The macroscopic objects in the current universe with the largest thermal contribution (up to $10\,\%)$ to their mass may be proto-neutron stars, but observations of supernova neutron star formation cannot yet prove this thermal contribution to proto-neutron star masses.

Cosmic Microwave Background

Just to add a bit on @Fictional-Name's nice answer, thermal radiation dominated the mass of the universe up until about 50,000 years after the Big Bang, so if heat didn't have mass, the evolution of the early universe would be very different. In particular, the observed Cosmic Microwave Background power spectrum would disagree with modern cosmological models. For example, my understanding is that if the mass of the early universe was less than expected because thermal energy did not contribute, the early universe would have expanded faster and the position of the first peak in the CMB power spectrum would shift to a lower multipole moment (smaller $\ell)$.

Proton Mass

The ability of lattice QCD to correctly calculate the experimentally measured proton mass is strong evidence that (non-thermal) kinetic energy of the proton's constituents contributes to inertial mass.

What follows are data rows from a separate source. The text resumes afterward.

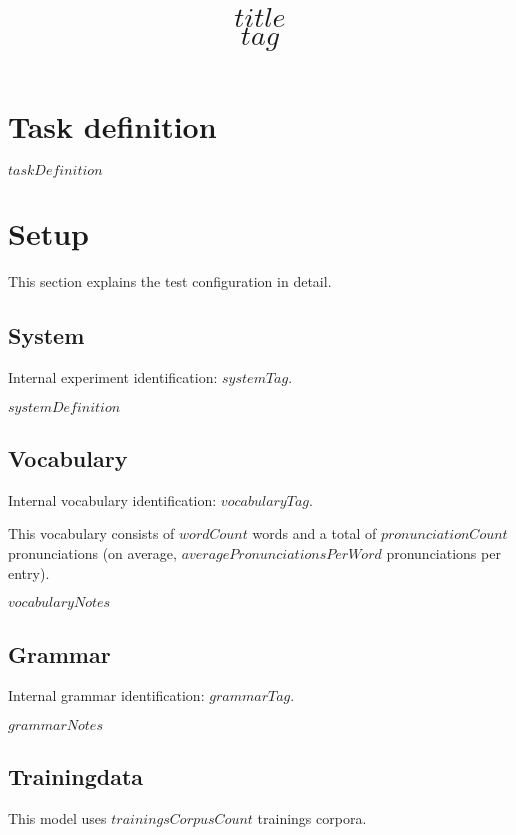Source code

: \documentclass[a4paper,10pt,bibtotoc]{scrartcl}
\title{$title$\\$tag$}
\begin{document}
\maketitle

\begin{multicols}{2}

\tableofcontents


\section{Task definition}
$taskDefinition$

\section{Setup}
\label{sec:Setup}

This section explains the test configuration in detail.

\subsection{System}
\label{sec:System}

Internal experiment identification: $systemTag$.

$systemDefinition$

\subsection{Vocabulary}

Internal vocabulary identification: $vocabularyTag$.

This vocabulary consists of $wordCount$ words and a total of $pronunciationCount$ pronunciations (on average, $averagePronunciationsPerWord$ pronunciations per entry).

$vocabularyNotes$

\subsection{Grammar}

Internal grammar identification: $grammarTag$.

$grammarNotes$

\subsection{Trainingdata}

This model uses $trainingsCorpusCount$ trainings corpora.


\end{multicols}
\end{document}
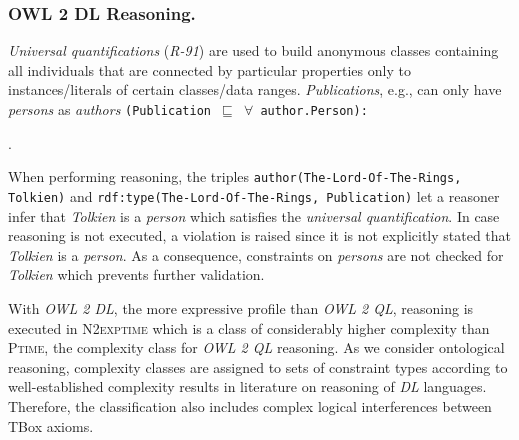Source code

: \documentclass{acm_proc_article-sp}
\newcommand{\ms}[1]{%
  \texttt{#1}
}
\begin{document}
\subsubsection{OWL 2 DL Reasoning.}
{\em Universal quantifications} (\emph{R-91})
are used to build anonymous classes containing all individuals that are connected by particular properties only to instances/literals of certain classes/data ranges.
\emph{Publications}, e.g., can only have \emph{persons} as \emph{authors} {\small\ms{(Publication $\sqsubseteq$ $\forall$ author.Person):}}
\begin{ex}
 .
\end{ex}
When performing reasoning, the triples {\small\ms{author(The-Lord-Of-The-Rings,} \ms{Tolkien)}} and {\small\ms{rdf:type(The-Lord-Of-The-Rings, Publication)}} 
let a reasoner infer that \emph{Tolkien} is a \emph{person} which satisfies the {\em universal quantification}.
In case reasoning is not executed, a violation is raised
since it is not explicitly stated that \emph{Tolkien} is a \emph{person}.
As a consequence, constraints on \emph{persons} are not checked for \emph{Tolkien} which prevents further validation. 

With \emph{OWL 2 DL}, the more expressive profile than \emph{OWL 2 QL}, reasoning is executed in \textsc{N2exptime} \cite{owl2profiles2008} 
which is a class of considerably higher complexity than \textsc{Ptime}, the complexity class for \emph{OWL 2 QL} reasoning.
As we consider ontological reasoning, complexity classes are assigned to sets of constraint types 
according to well-established complexity results in literature on reasoning of \emph{DL} languages.
Therefore, the classification also includes complex logical interferences between TBox axioms.

\end{document}

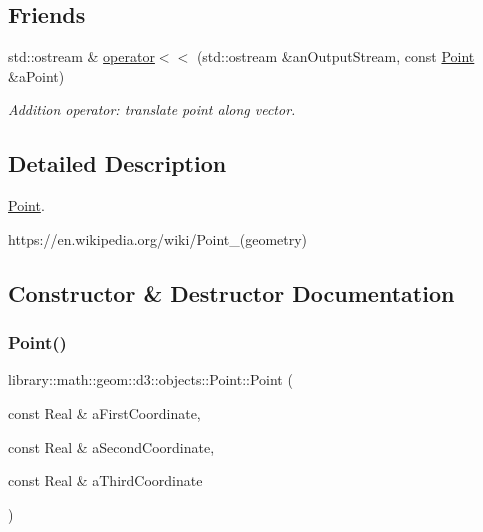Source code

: \subsection*{Friends}
\begin{DoxyCompactItemize}
\item 
std\+::ostream \& \hyperlink{classlibrary_1_1math_1_1geom_1_1d3_1_1objects_1_1_point_ac6c8450721254f3cefdea7dcdd5f5001}{operator$<$$<$} (std\+::ostream \&an\+Output\+Stream, const \hyperlink{classlibrary_1_1math_1_1geom_1_1d3_1_1objects_1_1_point}{Point} \&a\+Point)
\begin{DoxyCompactList}\small\item\em Addition operator\+: translate point along vector. \end{DoxyCompactList}\end{DoxyCompactItemize}


\subsection{Detailed Description}
\hyperlink{classlibrary_1_1math_1_1geom_1_1d3_1_1objects_1_1_point}{Point}. 

https\+://en.wikipedia.\+org/wiki/\+Point\+\_\+(geometry) 

\subsection{Constructor \& Destructor Documentation}
\mbox{\label{classlibrary_1_1math_1_1geom_1_1d3_1_1objects_1_1_point_a617e690ab6091af3de729cee337e309e}} 
\subsubsection{\texorpdfstring{Point()}{Point()}\hspace{0.1cm}{\footnotesize\ttfamily [1/2]}}
{\footnotesize\ttfamily library\+::math\+::geom\+::d3\+::objects\+::\+Point\+::\+Point (\begin{DoxyParamCaption}\item[{const Real \&}]{a\+First\+Coordinate,  }\item[{const Real \&}]{a\+Second\+Coordinate,  }\item[{const Real \&}]{a\+Third\+Coordinate }\end{DoxyParamCaption})}



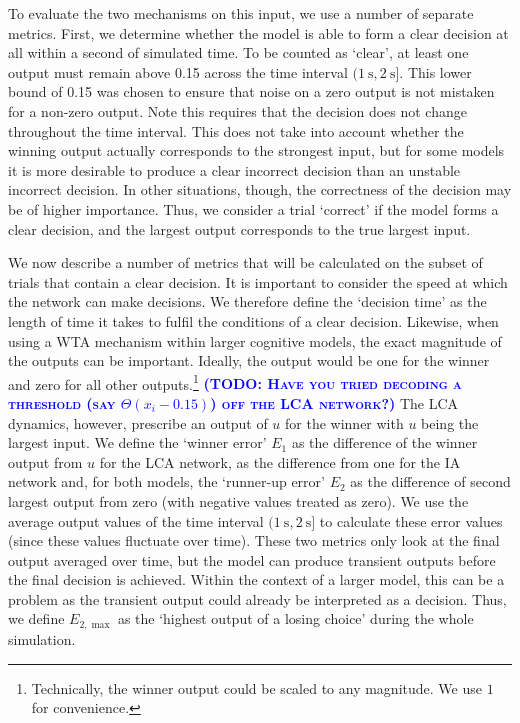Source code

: \documentclass[10pt,letterpaper]{article}
\makeatletter
\newcommand{\todo}[1]{\textbf{\textsc{\textcolor{blue}{(TODO\@: #1)}}}}
\makeatother
\begin{document}
To evaluate the two mechanisms on this input, we use a number of separate metrics.
First, we determine whether the model is able to form a clear decision at all within a second of simulated time.
To be counted as `clear', at least one output must remain above 0.15 across the time interval $(\SI{1}{\second}, \SI{2}{\second}]$. %
This lower bound of 0.15 was chosen to ensure that noise on a zero output is not mistaken for a non-zero output.
Note this requires that the decision does not change throughout the time interval.
This does not take into account whether the winning output actually corresponds to the strongest input, but for some models it is more desirable to produce a clear incorrect decision than an unstable incorrect decision.
In other situations, though, the correctness of the decision may be of higher importance.
Thus, we consider a trial `correct' if the model forms a clear decision, and the largest output corresponds to the true largest input.

We now describe a number of metrics that will be calculated on the subset of trials that contain a clear decision.
It is important to consider the speed at which the network can make decisions.
We therefore define the `decision time' as the length of time it takes to fulfil the conditions of a clear decision.
Likewise, when using a WTA mechanism within larger cognitive models, the exact magnitude of the outputs can be important.
Ideally, the output would be one for the winner and zero for all other outputs.\footnote{Technically, the winner output could be scaled to any magnitude.
We use $1$ for convenience.}
\todo{Have you tried decoding a threshold (say $\Theta(x_i - 0.15)$) off the LCA network?}
The LCA dynamics, however, prescribe an output of $u$ for the winner with $u$ being the largest input.
We define the `winner error' $E_1$ as the difference of the winner output from $u$ for the LCA network, as the difference from one for the IA network and, for both models, the `runner-up error' $E_2$ as the difference of second largest output from zero (with negative values treated as zero).
We use the average output values of the time   interval $(\SI{1}{\second}, \SI{2}{\second}]$ to calculate these error values (since these values fluctuate over time).
These two metrics only look at the final output averaged over time, but the model can produce transient outputs before the final decision is achieved.
Within the context of a larger model, this can be a problem as the transient output could already be interpreted as a decision.
Thus, we define $E_{2,\max}$ as the `highest output of a losing choice' during the whole simulation.
\end{document}
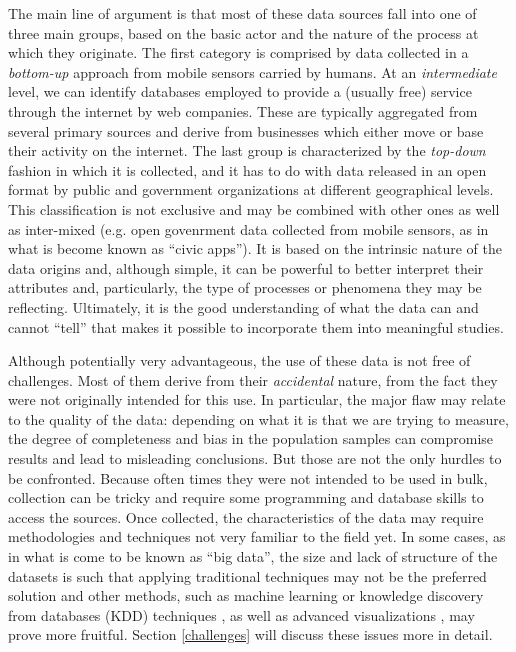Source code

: \documentclass[12pt]{article}
\begin{document}
The main line of argument is that most of these data sources fall
into one of three main groups, based on the basic actor and the nature of
the process at which they originate.
The first category is comprised by data collected in a \emph{bottom-up}
approach from mobile sensors carried by humans.
At an \emph{intermediate} level, we can identify databases employed to provide
a (usually free) service through the internet by web companies. These are
typically aggregated from several primary sources and derive from businesses
which either move or base their activity on the internet.
The last group is characterized by the \emph{top-down} fashion in which it is
collected, and it has to do with data released in an open format by public and
government organizations at different geographical levels.
%
This classification is not exclusive and may be combined with other ones as
well as inter-mixed (e.g. open govenrment data collected from mobile sensors,
as in what is become known as ``civic apps''). It is based on the intrinsic nature of the data origins
and, although simple, it can be powerful to better interpret their attributes and,
particularly, the type of processes or phenomena they may be reflecting.
Ultimately, it is the good understanding of what the data can and cannot
``tell'' that makes it possible to incorporate them into meaningful studies.

Although potentially very advantageous, the use of these data is not free of
challenges. Most of them derive from their \emph{accidental} nature, from the
fact they were not originally intended for this use. 
In particular, the major flaw may relate to the quality of the data: depending on what it is
that we are trying to measure, the degree of completeness and bias in the
population samples can compromise results and lead to misleading conclusions.
But those are not the only hurdles to be confronted. Because often times they
were not intended to be used in bulk, collection can be tricky and require
some programming and database skills to access the sources.
Once collected, the characteristics of the data may require methodologies and
techniques not very familiar to the field yet. In some cases, as
in what is come to be known as ``big data'', the size and lack of structure of the
datasets is such that applying traditional techniques may not be the preferred
solution and other methods, such as machine learning
\citep{Bishop:2006:PRM:1162264} or knowledge discovery
from databases (KDD) techniques \citep{JORS:JORS641}, as well as advanced
visualizations \citep{cheshireattyepb2012}, may prove more fruitful.
%
Section \ref{challenges} will discuss these issues more in detail.
\end{document}
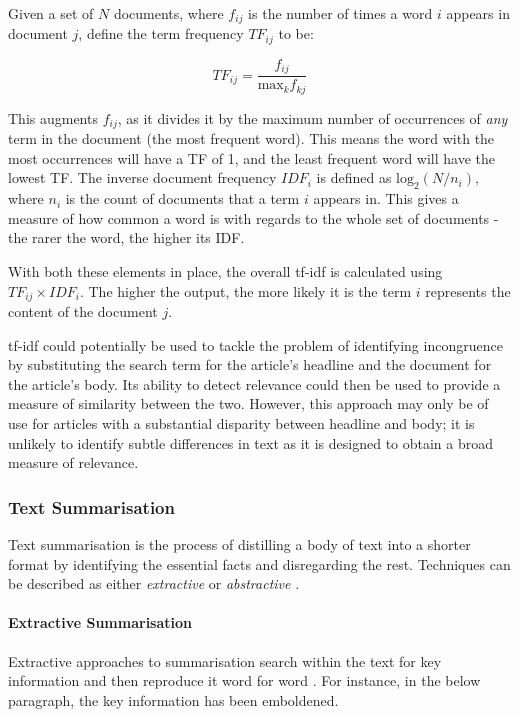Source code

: Given a set of \(N\) documents, where \(f_{ij}\) is the number of times a word \(i\) appears in document \(j\), \citeauthor{Rajaraman2011} define the term frequency \(TF_{ij}\) to be:

\[TF_{ij} = \frac{f_{ij}}{\textrm{max}_k f_{kj}}\]

This augments \(f_{ij}\), as it divides it by the maximum number of occurrences of \textit{any} term in the document (the most frequent word). This means the word with the most occurrences will have a TF of 1, and the least frequent word will have the lowest TF. The inverse document frequency \(IDF_i\) is defined as \(\textrm{log}_2(N/n_i)\), where \(n_i\) is the count of documents that a term \(i\) appears in. This gives a measure of how common a word is with regards to the whole set of documents - the rarer the word, the higher its IDF.

With both these elements in place, the overall tf-idf is calculated using \(TF_{ij} \times IDF_i\). The higher the output, the more likely it is the term \(i\) represents the content of the document \(j\).

tf-idf could potentially be used to tackle the problem of identifying incongruence by substituting the search term for the article's headline and the document for the article's body. Its ability to detect relevance could then be used to provide a measure of similarity between the two. However, this approach may only be of use for articles with a substantial disparity between headline and body; it is unlikely to identify subtle differences in text as it is designed to obtain a broad measure of relevance.


\subsubsection{Text Summarisation}

Text summarisation is the process of distilling a body of text into a shorter format by identifying the essential facts and disregarding the rest. Techniques can be described as either \textit{extractive} or \textit{abstractive}  \cite{maybury1999} \cite{tan2017}.

\paragraph{Extractive Summarisation}
Extractive approaches to summarisation search within the text for key information and then reproduce it word for word \cite{tan2017}. For instance, in the below paragraph, the key information has been emboldened.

Since thermal energy is just the kinetic energy due to the random motion of a large number of particles, if kinetic energy contributes to mass, then thermal energy must also contribute.

Neutron Star Formation

Neutron-star-forming supernova initially produce a proto-neutron star with temperatures $10^{11}-10^{12}\,\mathrm{K}$ $(\sim 10-100\,\mathrm{MeV})$, so since the neutron mass is about $1000\,\mathrm{MeV}$, up to $10\%$ of such a proton-neutron star's mass is due to thermal energy. This contributes to the upper mass limit on neutron stars and otherwise affects the neutron star formation process, but supernova neutron star formation models and observations are not yet precise enough to measure such a few percent effect.